(Required work)
Each line with the word "POST" must appear in the answer, copied from the records.

[Stored records]
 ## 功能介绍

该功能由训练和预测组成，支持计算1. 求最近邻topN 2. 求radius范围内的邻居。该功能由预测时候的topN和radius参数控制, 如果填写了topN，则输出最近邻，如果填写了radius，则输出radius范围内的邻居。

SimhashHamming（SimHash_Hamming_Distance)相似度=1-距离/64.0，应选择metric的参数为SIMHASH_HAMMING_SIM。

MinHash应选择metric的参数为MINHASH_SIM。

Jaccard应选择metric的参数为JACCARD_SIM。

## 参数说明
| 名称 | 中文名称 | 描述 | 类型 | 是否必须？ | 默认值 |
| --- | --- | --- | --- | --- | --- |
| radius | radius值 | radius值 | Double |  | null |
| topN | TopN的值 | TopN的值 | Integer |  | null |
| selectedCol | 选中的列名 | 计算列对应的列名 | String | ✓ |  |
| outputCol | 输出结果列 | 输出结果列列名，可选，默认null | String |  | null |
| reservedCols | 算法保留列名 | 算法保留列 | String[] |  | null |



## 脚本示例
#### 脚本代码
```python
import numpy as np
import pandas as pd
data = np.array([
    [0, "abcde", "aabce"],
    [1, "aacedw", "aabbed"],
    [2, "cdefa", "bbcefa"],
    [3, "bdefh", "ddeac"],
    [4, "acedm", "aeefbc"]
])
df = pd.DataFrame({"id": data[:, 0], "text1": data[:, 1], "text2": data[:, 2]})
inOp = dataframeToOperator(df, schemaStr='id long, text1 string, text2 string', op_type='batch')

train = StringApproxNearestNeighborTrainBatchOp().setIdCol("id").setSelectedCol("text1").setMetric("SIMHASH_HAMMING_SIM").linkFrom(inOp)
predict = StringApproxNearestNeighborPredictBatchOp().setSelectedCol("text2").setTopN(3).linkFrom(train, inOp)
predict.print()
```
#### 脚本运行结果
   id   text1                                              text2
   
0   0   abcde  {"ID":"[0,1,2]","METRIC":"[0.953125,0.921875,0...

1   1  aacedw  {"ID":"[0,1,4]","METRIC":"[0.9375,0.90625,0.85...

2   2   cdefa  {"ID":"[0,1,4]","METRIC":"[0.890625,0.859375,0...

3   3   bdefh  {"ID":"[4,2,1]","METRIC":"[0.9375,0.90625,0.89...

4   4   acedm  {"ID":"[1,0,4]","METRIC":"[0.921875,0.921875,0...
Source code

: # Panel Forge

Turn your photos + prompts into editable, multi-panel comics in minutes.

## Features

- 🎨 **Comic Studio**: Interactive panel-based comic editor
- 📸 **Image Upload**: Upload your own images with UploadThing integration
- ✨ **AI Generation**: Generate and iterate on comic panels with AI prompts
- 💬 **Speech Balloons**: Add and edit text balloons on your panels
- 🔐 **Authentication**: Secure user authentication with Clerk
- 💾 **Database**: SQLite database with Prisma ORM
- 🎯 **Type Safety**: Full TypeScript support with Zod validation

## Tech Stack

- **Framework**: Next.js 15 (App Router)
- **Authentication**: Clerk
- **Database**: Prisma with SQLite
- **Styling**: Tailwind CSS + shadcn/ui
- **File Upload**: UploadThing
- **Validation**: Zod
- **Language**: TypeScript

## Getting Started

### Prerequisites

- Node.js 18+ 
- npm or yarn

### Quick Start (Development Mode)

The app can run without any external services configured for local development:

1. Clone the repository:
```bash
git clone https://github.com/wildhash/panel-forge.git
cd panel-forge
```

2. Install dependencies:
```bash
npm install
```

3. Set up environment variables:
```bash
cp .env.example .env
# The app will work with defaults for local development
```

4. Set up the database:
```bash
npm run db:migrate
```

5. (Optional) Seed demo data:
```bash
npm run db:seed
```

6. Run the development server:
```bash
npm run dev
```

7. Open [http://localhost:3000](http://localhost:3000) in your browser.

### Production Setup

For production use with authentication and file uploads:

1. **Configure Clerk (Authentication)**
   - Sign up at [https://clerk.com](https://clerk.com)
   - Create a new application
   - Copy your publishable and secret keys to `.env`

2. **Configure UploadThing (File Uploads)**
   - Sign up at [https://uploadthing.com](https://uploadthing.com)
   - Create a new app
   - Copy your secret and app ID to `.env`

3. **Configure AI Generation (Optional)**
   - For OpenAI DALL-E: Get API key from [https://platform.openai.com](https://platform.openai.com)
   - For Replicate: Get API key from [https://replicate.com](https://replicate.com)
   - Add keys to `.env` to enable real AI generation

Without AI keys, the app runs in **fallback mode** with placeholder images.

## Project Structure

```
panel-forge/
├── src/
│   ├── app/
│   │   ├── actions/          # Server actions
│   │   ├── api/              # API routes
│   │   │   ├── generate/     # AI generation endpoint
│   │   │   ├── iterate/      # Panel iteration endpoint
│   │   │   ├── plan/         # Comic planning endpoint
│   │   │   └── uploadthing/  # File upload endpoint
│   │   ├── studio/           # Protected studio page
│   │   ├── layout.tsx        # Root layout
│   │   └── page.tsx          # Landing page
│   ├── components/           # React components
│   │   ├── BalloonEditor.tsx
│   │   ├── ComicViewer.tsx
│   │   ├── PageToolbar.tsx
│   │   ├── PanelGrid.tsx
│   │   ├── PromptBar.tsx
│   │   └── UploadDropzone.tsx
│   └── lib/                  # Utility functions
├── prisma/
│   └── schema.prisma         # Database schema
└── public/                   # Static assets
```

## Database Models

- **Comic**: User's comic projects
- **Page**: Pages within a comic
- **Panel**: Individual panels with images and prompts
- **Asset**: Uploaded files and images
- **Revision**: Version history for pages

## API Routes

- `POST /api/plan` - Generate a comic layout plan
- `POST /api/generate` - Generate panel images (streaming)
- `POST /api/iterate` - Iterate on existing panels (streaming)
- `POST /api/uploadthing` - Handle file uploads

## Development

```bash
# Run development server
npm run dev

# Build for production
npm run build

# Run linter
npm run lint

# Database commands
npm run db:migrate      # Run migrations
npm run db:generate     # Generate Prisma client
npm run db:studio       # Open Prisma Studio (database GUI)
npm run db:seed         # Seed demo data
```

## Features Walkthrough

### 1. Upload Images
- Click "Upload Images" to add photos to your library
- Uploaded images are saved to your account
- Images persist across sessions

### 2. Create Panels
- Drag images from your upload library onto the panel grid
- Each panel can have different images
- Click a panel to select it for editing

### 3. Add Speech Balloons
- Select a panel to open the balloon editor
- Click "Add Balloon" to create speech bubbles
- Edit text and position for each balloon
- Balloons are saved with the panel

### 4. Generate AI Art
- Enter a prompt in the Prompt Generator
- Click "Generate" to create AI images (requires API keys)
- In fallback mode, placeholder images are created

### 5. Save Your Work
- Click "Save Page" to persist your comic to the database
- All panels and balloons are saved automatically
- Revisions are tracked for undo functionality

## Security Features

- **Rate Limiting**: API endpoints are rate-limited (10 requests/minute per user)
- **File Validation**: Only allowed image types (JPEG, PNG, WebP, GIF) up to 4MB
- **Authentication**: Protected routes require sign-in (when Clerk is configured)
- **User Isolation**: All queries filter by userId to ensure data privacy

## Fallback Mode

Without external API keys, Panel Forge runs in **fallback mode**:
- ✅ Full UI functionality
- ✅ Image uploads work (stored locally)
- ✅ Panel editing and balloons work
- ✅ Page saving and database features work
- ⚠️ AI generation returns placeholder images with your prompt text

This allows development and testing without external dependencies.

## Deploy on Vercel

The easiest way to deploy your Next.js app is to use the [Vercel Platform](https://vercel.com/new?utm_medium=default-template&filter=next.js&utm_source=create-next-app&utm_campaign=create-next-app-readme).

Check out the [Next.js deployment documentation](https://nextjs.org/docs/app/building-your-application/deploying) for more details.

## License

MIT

(Exercise result)
- `POST /api/plan` - Generate a comic layout plan
- `POST /api/generate` - Generate panel images (streaming)
- `POST /api/iterate` - Iterate on existing panels (streaming)
- `POST /api/uploadthing` - Handle file uploads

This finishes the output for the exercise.